The news is about Jessica, our first grandchild (have a cigar; no, don't), who was born on March 1, just under 7 lbs. and 19 in. big. I hold her on the couch as she sleeps swaddled--part baby, part blanket--in the crook of my arm. Her harpist's fingers twitch in independent dreams. The threads of blue veins above her barely visible eyebrows run like rivers on a map. It comes back to you, holding babies--the surprisingly substantial weight.
The news is also about Jessica literally, in that as she sleeps, the news is on TV. As I hold Jessica, 15-year-old Charles Andrew Williams sits in the back of a police car that is about to take him to a county juvenile facility for killing two fellow students in Santee, Calif. His skin looks smoother than a baby's.
I casually realize that part of my grandfatherly duties will be to hold Jessica safe from the news, but the thought is too easy. She will also need to be alert to the news. When she is old enough, I will inform her that I am in the news business--or on the soft edges of it--and she may ask what the news business is. I will tell her that it has to do with knowing and understanding what is going on in the world.
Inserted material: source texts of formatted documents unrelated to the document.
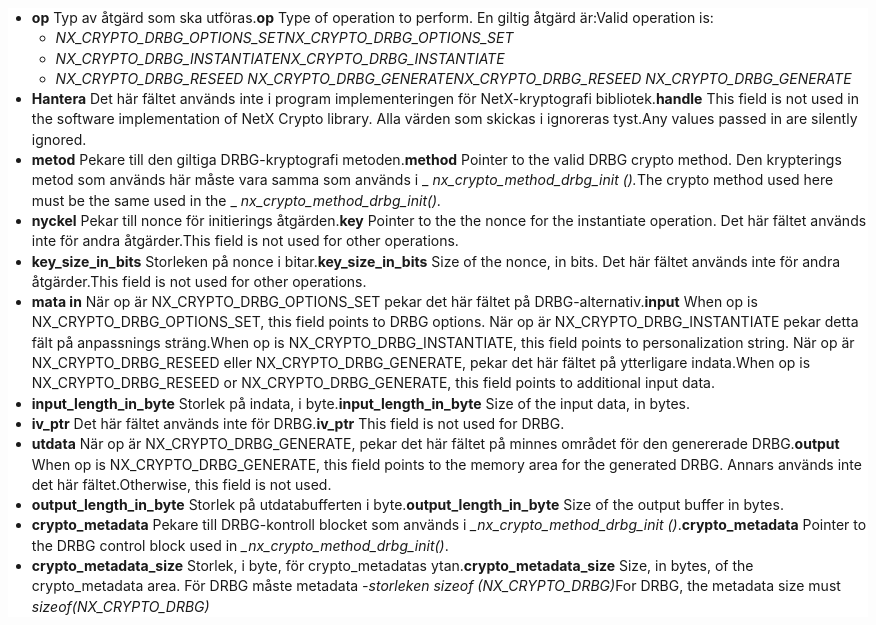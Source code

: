 - <span data-ttu-id="c23c4-363">**op** Typ av åtgärd som ska utföras.</span><span class="sxs-lookup"><span data-stu-id="c23c4-363">**op** Type of operation to perform.</span></span> <span data-ttu-id="c23c4-364">En giltig åtgärd är:</span><span class="sxs-lookup"><span data-stu-id="c23c4-364">Valid operation is:</span></span>
  - <span data-ttu-id="c23c4-365">*NX_CRYPTO_DRBG_OPTIONS_SET*</span><span class="sxs-lookup"><span data-stu-id="c23c4-365">*NX_CRYPTO_DRBG_OPTIONS_SET*</span></span>
  - <span data-ttu-id="c23c4-366">*NX_CRYPTO_DRBG_INSTANTIATE*</span><span class="sxs-lookup"><span data-stu-id="c23c4-366">*NX_CRYPTO_DRBG_INSTANTIATE*</span></span>
  - <span data-ttu-id="c23c4-367">*NX_CRYPTO_DRBG_RESEED NX_CRYPTO_DRBG_GENERATE*</span><span class="sxs-lookup"><span data-stu-id="c23c4-367">*NX_CRYPTO_DRBG_RESEED NX_CRYPTO_DRBG_GENERATE*</span></span>
- <span data-ttu-id="c23c4-368">**Hantera** Det här fältet används inte i program implementeringen för NetX-kryptografi bibliotek.</span><span class="sxs-lookup"><span data-stu-id="c23c4-368">**handle** This field is not used in the software implementation of NetX Crypto library.</span></span> <span data-ttu-id="c23c4-369">Alla värden som skickas i ignoreras tyst.</span><span class="sxs-lookup"><span data-stu-id="c23c4-369">Any values passed in are silently ignored.</span></span>
- <span data-ttu-id="c23c4-370">**metod** Pekare till den giltiga DRBG-kryptografi metoden.</span><span class="sxs-lookup"><span data-stu-id="c23c4-370">**method** Pointer to the valid DRBG crypto method.</span></span> <span data-ttu-id="c23c4-371">Den krypterings metod som används här måste vara samma som används i _ *nx_crypto_method_drbg_init ().*</span><span class="sxs-lookup"><span data-stu-id="c23c4-371">The crypto method used here must be the same used in the _ *nx_crypto_method_drbg_init().*</span></span>
- <span data-ttu-id="c23c4-372">**nyckel** Pekar till nonce för initierings åtgärden.</span><span class="sxs-lookup"><span data-stu-id="c23c4-372">**key** Pointer to the the nonce for the instantiate operation.</span></span> <span data-ttu-id="c23c4-373">Det här fältet används inte för andra åtgärder.</span><span class="sxs-lookup"><span data-stu-id="c23c4-373">This field is not used for other operations.</span></span>
- <span data-ttu-id="c23c4-374">**key_size_in_bits** Storleken på nonce i bitar.</span><span class="sxs-lookup"><span data-stu-id="c23c4-374">**key_size_in_bits** Size of the nonce, in bits.</span></span> <span data-ttu-id="c23c4-375">Det här fältet används inte för andra åtgärder.</span><span class="sxs-lookup"><span data-stu-id="c23c4-375">This field is not used for other operations.</span></span>
- <span data-ttu-id="c23c4-376">**mata in** När op är NX_CRYPTO_DRBG_OPTIONS_SET pekar det här fältet på DRBG-alternativ.</span><span class="sxs-lookup"><span data-stu-id="c23c4-376">**input** When op is NX_CRYPTO_DRBG_OPTIONS_SET, this field points to DRBG options.</span></span> <span data-ttu-id="c23c4-377">När op är NX_CRYPTO_DRBG_INSTANTIATE pekar detta fält på anpassnings sträng.</span><span class="sxs-lookup"><span data-stu-id="c23c4-377">When op is NX_CRYPTO_DRBG_INSTANTIATE, this field points to personalization string.</span></span> <span data-ttu-id="c23c4-378">När op är NX_CRYPTO_DRBG_RESEED eller NX_CRYPTO_DRBG_GENERATE, pekar det här fältet på ytterligare indata.</span><span class="sxs-lookup"><span data-stu-id="c23c4-378">When op is NX_CRYPTO_DRBG_RESEED or NX_CRYPTO_DRBG_GENERATE, this field points to additional input data.</span></span>
- <span data-ttu-id="c23c4-379">**input_length_in_byte** Storlek på indata, i byte.</span><span class="sxs-lookup"><span data-stu-id="c23c4-379">**input_length_in_byte** Size of the input data, in bytes.</span></span>
- <span data-ttu-id="c23c4-380">**iv_ptr** Det här fältet används inte för DRBG.</span><span class="sxs-lookup"><span data-stu-id="c23c4-380">**iv_ptr** This field is not used for DRBG.</span></span>
- <span data-ttu-id="c23c4-381">**utdata** När op är NX_CRYPTO_DRBG_GENERATE, pekar det här fältet på minnes området för den genererade DRBG.</span><span class="sxs-lookup"><span data-stu-id="c23c4-381">**output** When op is NX_CRYPTO_DRBG_GENERATE, this field points to the memory area for the generated DRBG.</span></span> <span data-ttu-id="c23c4-382">Annars används inte det här fältet.</span><span class="sxs-lookup"><span data-stu-id="c23c4-382">Otherwise, this field is not used.</span></span>
- <span data-ttu-id="c23c4-383">**output_length_in_byte** Storlek på utdatabufferten i byte.</span><span class="sxs-lookup"><span data-stu-id="c23c4-383">**output_length_in_byte** Size of the output buffer in bytes.</span></span>
- <span data-ttu-id="c23c4-384">**crypto_metadata** Pekare till DRBG-kontroll blocket som används i *_nx_crypto_method_drbg_init ()*.</span><span class="sxs-lookup"><span data-stu-id="c23c4-384">**crypto_metadata** Pointer to the DRBG control block used in *_nx_crypto_method_drbg_init()*.</span></span>
- <span data-ttu-id="c23c4-385">**crypto_metadata_size** Storlek, i byte, för crypto_metadatas ytan.</span><span class="sxs-lookup"><span data-stu-id="c23c4-385">**crypto_metadata_size** Size, in bytes, of the crypto_metadata area.</span></span> <span data-ttu-id="c23c4-386">För DRBG måste metadata *-storleken sizeof (NX_CRYPTO_DRBG)*</span><span class="sxs-lookup"><span data-stu-id="c23c4-386">For DRBG, the metadata size must *sizeof(NX_CRYPTO_DRBG)*</span></span>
If she demands more, of course, I will be forced to let her know that I have never understood most of the news--not the child killings, the tribal slaughters, the religious wars, the categorical hatreds, the fate of the poor, the diseased, the driven from their homes. I have never understood the weather. Not that these deficiencies have stood in the way of my sonorous brayings about the nature of the universe.
You see, Jessica, the reason that America makes guns available to children is...It's this way, Jessica: Some people live in the slums, and others live on the hills, and this is because...Look here, Jessica: The market goes up and the market goes down, and the explanation is...She is smiling now, an involuntary reflex.
Lest she laugh in my face, I should tell her that there are other kinds of news I do understand. The news of the heart's surprises, for example. I should tell her about my brother, her granduncle, who last month upped and got married for the first time to a schoolteacher from Beijing. He spent an entire life alone, and then appears the thoroughly lovely Chao Mei, and presto change-o, a heart beats. I should tell Jessica about that.
And I should also tell her about the news of the obvious truth. That took me decades to learn. As a young writer, I was the dandiest, cleverest wit and wise guy--a cinch if one possesses the meager gifts. And then after witnessing enough pain and plain courage in the world, I simply reversed course and started writing about the life before my eyes. Eventually one understands that the world is largely made up of obvious truths, lying in the open, begging to be repeated.
So I should also tell her about the news of the familiar, which is always strange. And the news of the routine and continuous, which is always shocking.